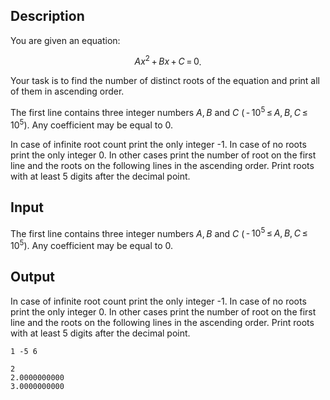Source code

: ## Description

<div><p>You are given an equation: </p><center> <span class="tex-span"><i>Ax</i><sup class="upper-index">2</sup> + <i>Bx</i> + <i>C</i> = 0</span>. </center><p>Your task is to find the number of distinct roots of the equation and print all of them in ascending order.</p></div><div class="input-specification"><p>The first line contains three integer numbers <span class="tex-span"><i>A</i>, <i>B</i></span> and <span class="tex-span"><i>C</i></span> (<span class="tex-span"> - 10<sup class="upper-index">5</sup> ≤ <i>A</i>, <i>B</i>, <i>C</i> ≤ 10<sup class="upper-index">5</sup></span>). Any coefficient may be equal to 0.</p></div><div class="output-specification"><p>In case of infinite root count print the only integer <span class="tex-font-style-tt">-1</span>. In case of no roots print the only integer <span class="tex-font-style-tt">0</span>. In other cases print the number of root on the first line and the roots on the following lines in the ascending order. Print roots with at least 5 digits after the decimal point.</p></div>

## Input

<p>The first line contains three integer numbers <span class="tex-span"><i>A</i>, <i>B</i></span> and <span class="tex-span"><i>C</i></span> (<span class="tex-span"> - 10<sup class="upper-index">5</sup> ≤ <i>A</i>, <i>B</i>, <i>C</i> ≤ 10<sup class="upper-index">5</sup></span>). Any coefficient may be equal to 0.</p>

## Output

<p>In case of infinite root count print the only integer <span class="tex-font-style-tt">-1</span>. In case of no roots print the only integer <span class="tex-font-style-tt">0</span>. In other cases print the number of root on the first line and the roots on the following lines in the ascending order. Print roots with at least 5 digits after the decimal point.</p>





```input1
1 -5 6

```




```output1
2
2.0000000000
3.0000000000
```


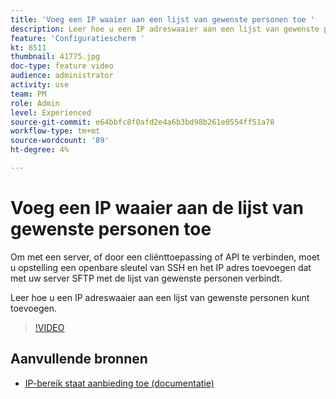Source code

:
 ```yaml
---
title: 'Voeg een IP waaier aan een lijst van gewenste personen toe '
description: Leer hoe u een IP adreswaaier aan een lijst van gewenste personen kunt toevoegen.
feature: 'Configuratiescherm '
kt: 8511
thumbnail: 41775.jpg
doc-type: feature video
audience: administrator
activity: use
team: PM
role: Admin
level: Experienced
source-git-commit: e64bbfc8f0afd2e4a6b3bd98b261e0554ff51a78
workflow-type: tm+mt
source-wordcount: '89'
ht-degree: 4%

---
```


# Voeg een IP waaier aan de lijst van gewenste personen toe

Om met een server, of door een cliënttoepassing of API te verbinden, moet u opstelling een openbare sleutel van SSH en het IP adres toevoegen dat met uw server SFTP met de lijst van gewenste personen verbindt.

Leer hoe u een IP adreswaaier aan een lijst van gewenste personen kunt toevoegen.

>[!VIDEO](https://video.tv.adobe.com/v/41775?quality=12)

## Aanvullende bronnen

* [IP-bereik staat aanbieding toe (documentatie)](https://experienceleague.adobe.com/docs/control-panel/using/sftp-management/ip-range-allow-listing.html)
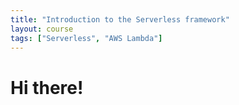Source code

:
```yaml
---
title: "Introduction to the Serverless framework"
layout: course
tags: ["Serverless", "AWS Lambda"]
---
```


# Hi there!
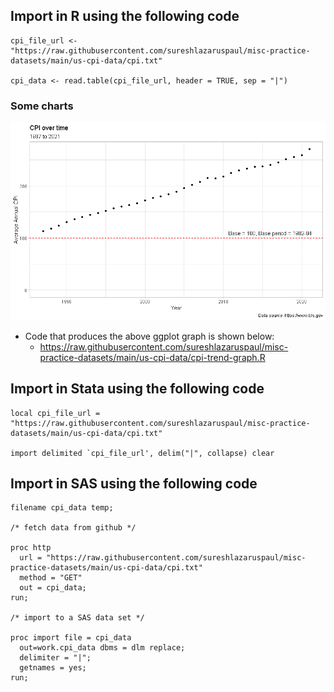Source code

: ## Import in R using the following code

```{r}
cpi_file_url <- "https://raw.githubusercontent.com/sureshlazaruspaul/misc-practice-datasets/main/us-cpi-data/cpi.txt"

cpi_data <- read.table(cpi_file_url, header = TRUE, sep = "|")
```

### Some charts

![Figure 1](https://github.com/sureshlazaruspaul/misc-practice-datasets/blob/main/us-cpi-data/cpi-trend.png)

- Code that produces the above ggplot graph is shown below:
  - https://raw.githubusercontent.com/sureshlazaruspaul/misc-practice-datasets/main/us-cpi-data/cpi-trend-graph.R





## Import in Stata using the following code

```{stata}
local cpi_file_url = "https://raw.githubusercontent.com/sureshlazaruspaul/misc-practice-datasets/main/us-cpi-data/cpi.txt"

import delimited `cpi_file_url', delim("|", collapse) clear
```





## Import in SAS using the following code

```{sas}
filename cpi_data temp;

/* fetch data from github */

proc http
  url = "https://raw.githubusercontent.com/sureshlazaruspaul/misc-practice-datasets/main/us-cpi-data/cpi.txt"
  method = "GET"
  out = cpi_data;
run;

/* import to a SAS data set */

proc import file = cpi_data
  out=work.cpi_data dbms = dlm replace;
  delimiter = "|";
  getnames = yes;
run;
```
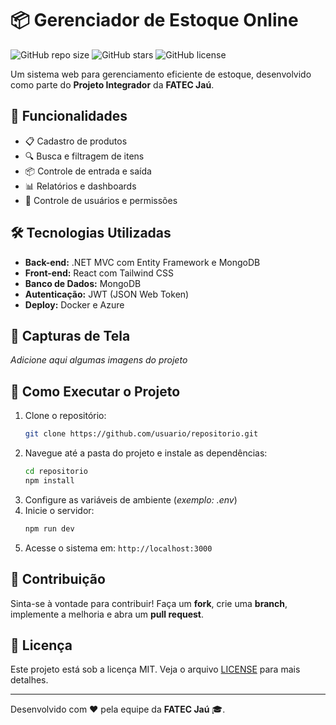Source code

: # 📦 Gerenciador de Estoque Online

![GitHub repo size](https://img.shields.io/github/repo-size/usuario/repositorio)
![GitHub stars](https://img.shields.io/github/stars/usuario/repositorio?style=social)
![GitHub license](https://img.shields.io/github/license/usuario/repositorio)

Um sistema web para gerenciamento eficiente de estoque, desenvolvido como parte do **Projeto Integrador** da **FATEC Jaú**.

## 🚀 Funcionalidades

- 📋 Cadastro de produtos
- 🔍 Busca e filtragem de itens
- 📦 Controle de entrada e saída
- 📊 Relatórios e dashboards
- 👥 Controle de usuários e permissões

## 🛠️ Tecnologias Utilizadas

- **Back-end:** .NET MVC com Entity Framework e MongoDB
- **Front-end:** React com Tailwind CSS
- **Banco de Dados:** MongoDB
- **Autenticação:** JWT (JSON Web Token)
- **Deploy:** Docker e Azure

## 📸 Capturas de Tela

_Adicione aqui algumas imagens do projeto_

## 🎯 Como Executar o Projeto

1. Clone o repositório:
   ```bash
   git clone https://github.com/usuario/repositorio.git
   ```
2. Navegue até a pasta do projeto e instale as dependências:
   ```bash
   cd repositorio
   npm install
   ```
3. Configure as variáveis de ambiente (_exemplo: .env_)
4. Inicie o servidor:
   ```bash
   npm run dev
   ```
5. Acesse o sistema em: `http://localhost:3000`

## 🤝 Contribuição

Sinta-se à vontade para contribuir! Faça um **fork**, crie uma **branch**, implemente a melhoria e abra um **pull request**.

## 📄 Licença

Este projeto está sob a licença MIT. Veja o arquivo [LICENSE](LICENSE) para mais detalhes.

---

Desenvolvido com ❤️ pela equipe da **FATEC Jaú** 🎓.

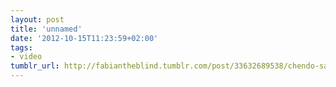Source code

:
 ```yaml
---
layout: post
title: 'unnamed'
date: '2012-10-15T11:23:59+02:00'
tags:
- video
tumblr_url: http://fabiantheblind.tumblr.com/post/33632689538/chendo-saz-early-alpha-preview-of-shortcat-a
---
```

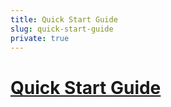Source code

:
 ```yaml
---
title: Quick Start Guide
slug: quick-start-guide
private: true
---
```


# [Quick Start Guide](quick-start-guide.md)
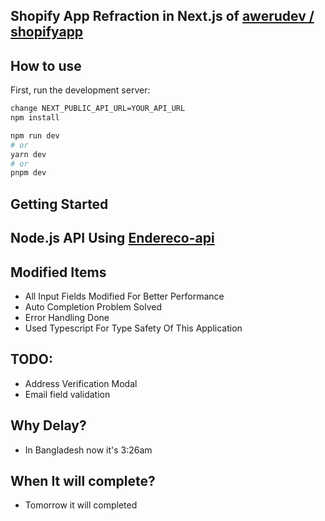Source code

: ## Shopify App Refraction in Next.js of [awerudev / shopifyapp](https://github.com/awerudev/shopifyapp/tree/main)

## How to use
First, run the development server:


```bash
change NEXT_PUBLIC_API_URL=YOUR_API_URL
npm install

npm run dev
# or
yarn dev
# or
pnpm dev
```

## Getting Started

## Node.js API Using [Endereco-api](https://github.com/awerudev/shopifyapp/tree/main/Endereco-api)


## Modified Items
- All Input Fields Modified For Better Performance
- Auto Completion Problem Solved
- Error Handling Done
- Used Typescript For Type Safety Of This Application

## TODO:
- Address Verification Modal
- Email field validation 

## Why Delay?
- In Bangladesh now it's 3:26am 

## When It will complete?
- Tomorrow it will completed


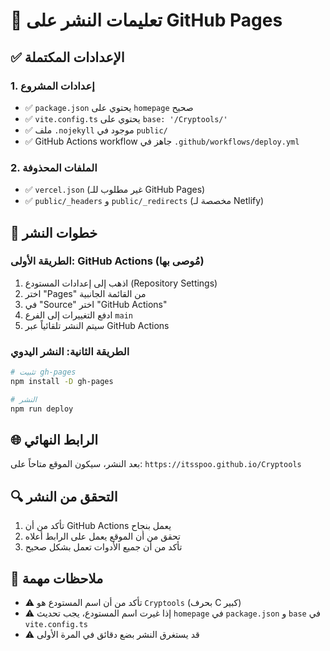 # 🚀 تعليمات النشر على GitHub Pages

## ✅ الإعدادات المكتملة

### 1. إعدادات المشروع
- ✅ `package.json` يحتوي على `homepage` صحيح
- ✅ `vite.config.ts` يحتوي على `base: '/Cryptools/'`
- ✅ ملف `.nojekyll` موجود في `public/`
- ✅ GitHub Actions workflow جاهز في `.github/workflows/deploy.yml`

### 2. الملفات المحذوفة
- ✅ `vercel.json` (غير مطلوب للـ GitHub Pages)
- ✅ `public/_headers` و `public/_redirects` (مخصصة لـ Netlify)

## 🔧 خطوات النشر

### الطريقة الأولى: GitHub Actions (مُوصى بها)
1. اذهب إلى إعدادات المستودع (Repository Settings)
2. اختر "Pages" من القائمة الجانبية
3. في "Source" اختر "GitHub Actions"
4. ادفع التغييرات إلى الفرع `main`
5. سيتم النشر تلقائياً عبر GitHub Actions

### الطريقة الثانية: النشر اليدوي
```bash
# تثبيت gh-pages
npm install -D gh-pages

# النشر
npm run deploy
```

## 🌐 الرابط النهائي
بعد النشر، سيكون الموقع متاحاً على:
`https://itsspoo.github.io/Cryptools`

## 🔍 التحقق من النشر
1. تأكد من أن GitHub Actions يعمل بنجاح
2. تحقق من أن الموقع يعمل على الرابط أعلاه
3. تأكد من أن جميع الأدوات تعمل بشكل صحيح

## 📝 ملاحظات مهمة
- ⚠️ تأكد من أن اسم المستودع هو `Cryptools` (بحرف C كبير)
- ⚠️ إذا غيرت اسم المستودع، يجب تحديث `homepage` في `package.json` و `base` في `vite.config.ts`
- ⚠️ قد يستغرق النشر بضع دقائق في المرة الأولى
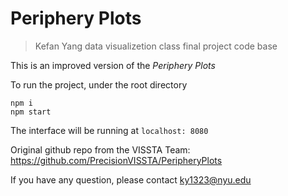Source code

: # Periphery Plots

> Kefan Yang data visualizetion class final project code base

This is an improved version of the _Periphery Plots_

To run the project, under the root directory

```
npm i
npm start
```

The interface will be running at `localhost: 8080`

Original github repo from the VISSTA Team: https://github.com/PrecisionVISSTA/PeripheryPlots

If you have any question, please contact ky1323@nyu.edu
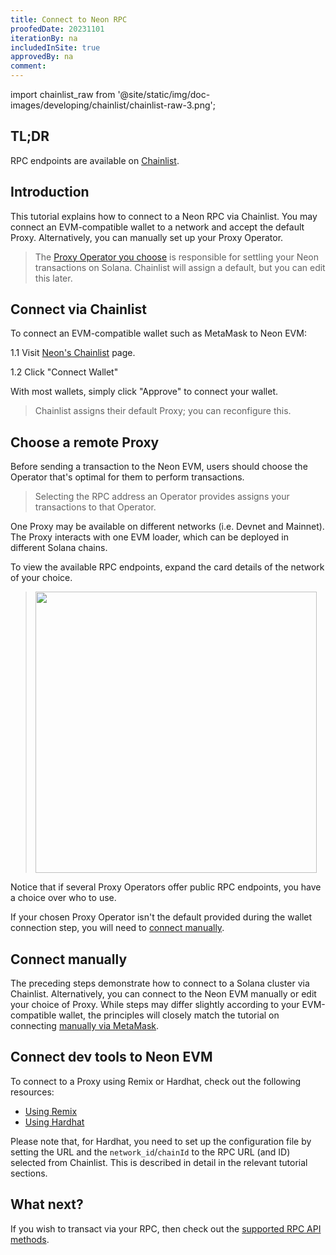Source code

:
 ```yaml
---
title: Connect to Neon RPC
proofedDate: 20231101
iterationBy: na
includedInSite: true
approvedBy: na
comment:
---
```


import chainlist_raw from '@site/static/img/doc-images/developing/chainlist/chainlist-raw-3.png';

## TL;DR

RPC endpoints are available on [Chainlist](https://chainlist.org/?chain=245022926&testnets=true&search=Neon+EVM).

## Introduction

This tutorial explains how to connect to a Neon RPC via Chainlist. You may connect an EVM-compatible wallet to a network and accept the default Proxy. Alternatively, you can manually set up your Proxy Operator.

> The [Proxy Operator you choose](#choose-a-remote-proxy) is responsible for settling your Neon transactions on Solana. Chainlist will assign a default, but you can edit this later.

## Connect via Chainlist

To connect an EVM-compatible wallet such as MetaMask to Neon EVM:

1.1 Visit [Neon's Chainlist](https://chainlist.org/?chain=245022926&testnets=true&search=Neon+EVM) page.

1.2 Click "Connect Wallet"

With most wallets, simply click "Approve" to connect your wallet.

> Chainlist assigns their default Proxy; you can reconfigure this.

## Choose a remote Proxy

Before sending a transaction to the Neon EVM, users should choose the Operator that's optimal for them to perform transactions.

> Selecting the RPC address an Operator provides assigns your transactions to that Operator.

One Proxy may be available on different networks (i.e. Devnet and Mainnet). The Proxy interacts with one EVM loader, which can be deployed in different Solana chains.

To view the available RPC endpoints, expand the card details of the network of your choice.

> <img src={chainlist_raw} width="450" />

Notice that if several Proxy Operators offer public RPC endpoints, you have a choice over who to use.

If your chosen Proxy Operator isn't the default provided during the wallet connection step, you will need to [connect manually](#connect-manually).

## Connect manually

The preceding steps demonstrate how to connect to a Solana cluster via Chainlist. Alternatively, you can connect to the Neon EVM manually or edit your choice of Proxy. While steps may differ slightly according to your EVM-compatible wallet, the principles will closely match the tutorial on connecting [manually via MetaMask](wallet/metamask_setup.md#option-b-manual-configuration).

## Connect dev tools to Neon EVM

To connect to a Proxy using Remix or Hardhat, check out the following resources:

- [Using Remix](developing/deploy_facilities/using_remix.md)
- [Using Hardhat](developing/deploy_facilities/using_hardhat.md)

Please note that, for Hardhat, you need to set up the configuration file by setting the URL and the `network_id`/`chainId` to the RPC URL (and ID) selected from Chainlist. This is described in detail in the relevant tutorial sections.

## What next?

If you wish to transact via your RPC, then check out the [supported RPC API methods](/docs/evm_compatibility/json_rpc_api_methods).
________
* Work task *
Go through the listing and work out how many lines include the string "project". Give only the number.

* Completed exercise *
2